I may well be one of them. In the decades since I began to publish (my first book appeared in '82), one unsettling development seems to have followed another. Chief among these is the disappearance of many poetry publishers--but there's also the disappearance of various magazines, and newspapers, and a slow strangling of reviewing space, etc. Discussions about the direction of poetry (whether it's a couple of poets in a bar comparing professional indignities or a formal symposium entitled Whither Verse?) soon turn wearisome, alas. Like most sane people, I'd much rather hear about the future of pretty much anything--Major League baseball, fast food, even the Democratic Party--than about the future of poetry; the tone is apt to stay less contentious and defensive if you avoid poetry.
Still, nobody who writes poetry seriously and devotedly can altogether avoid speculations about a common destination: Where is poetry going? These days it's a question that leads us to broader questions: What's going to happen to newspapers--will most of them still be around in ten years? Magazines? Ultimately, the issue is the printed word--or perhaps it's simply the Word, printed or electronic. In the beginning was the Word, perhaps, but I'm not sure, in an age of film images, the Word will be completely present at the end.
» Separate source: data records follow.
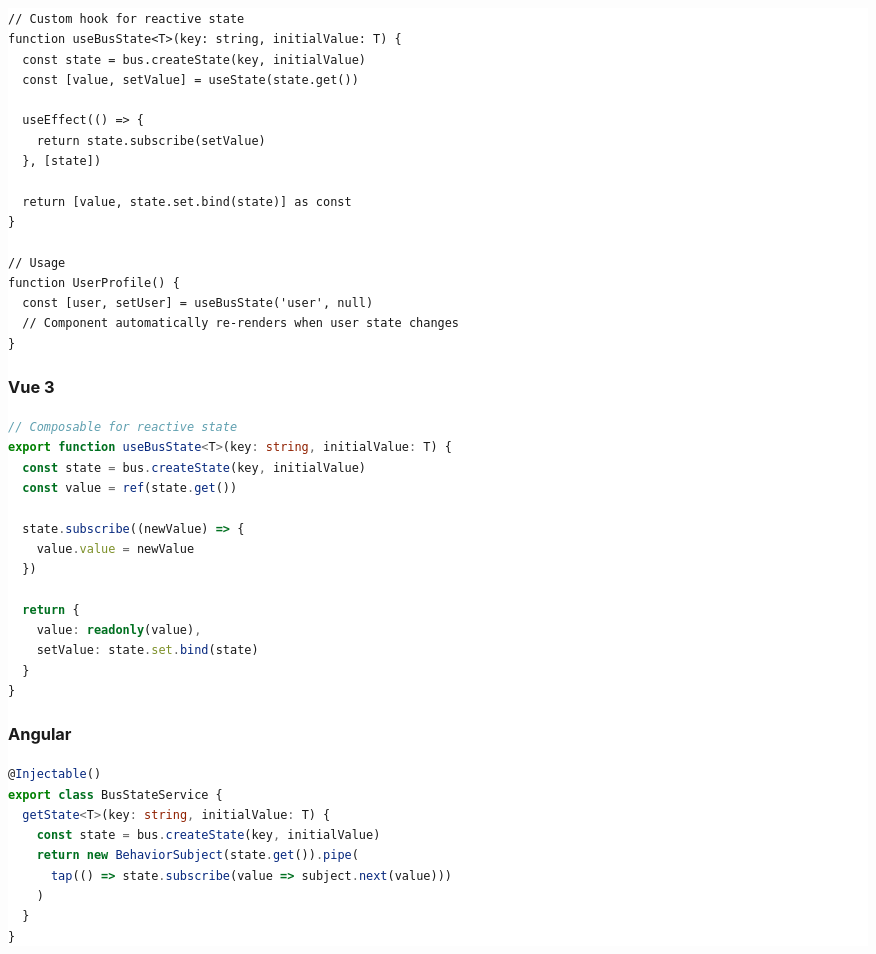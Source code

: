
 ```
// Custom hook for reactive state
function useBusState<T>(key: string, initialValue: T) {
  const state = bus.createState(key, initialValue)
  const [value, setValue] = useState(state.get())
  
  useEffect(() => {
    return state.subscribe(setValue)
  }, [state])
  
  return [value, state.set.bind(state)] as const
}

// Usage
function UserProfile() {
  const [user, setUser] = useBusState('user', null)
  // Component automatically re-renders when user state changes
}
```

### Vue 3

```typescript
// Composable for reactive state
export function useBusState<T>(key: string, initialValue: T) {
  const state = bus.createState(key, initialValue)
  const value = ref(state.get())
  
  state.subscribe((newValue) => {
    value.value = newValue
  })
  
  return {
    value: readonly(value),
    setValue: state.set.bind(state)
  }
}
```

### Angular

```typescript
@Injectable()
export class BusStateService {
  getState<T>(key: string, initialValue: T) {
    const state = bus.createState(key, initialValue)
    return new BehaviorSubject(state.get()).pipe(
      tap(() => state.subscribe(value => subject.next(value)))
    )
  }
}
```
Which is to say, I'm less hopeful than many of my poet-friends about the degree to which e-poetry can satisfactorily replace print-poetry. I seem to spend as much time on my computer as most writers do, and I've welcomed opportunities to write for on-line publications--including this invitation to be a one-week guest-blogger for Best American Poetry. And yet--perhaps a generational difficulty--I can't utterly shake a deep-held conviction that "publication" implies a physical object. "Virtual publication" feels somewhat oxymoronic to me, like "virtual sex": neither can be truly itself until a tactile element enters in...
We may be ushering in a world where there is no choice about these matters, where poetry--which is able to survive, as Keats demonstrated, when "writ on water"--is chiefly writ on the ever-extendable blackboard of cyberspace. One adapts as one must. Okay, you can no longer be an old-fashioned local newspaperman where there are no longer old-fashioned local newspapers--so find another way to do your reporting. The typewriter repairman moves on, into a future where there are no typewriters, and so does the poet.
I teach in an MFA program, and enjoy doing so--even as, perhaps inconsistently, I note with real alarm just how many such programs there are in this country. Surely some of these aspiring poets ought to be studying marine biology or epidemiology or number theory? Generally, the vanishing of a dozen MFA programs would disturb me less than the loss of one more independent bookstore.
Theoretically, the presence of so many MFA programs ought to make poetry more commercially viable: it ought to help keep independent bookstores open, it ought to make the conventional trade publishing of poetry more feasible. And to the extent that it does so, I'm wildly enthusiastic: let's see another dozen new MFA programs!
The future of American poetry? Who can say, but if we stick to the present moment, it does seem obvious that any serious contemplation of this question inevitably leads to ambivalent and inconsistent feelings. I guess I'm saying that I distrust with equal unease both those who see imminent catastrophe and those who see an ongoing renaissance for American poetry.
I'd close my week's stint as guest-blogger with two observations.
Poetry is a hardy plant, as history confirms, and if it can survive destitutions and disease, pogroms and gulags, it can doubtless weather an economic recession and a shifting of commercial realities.
And yet if poetry is a plant, it flourishes best, like most plants, when skies are clement, soil is fertilized, and there is conscientious watering from--human or divine--an unseen ministering hand.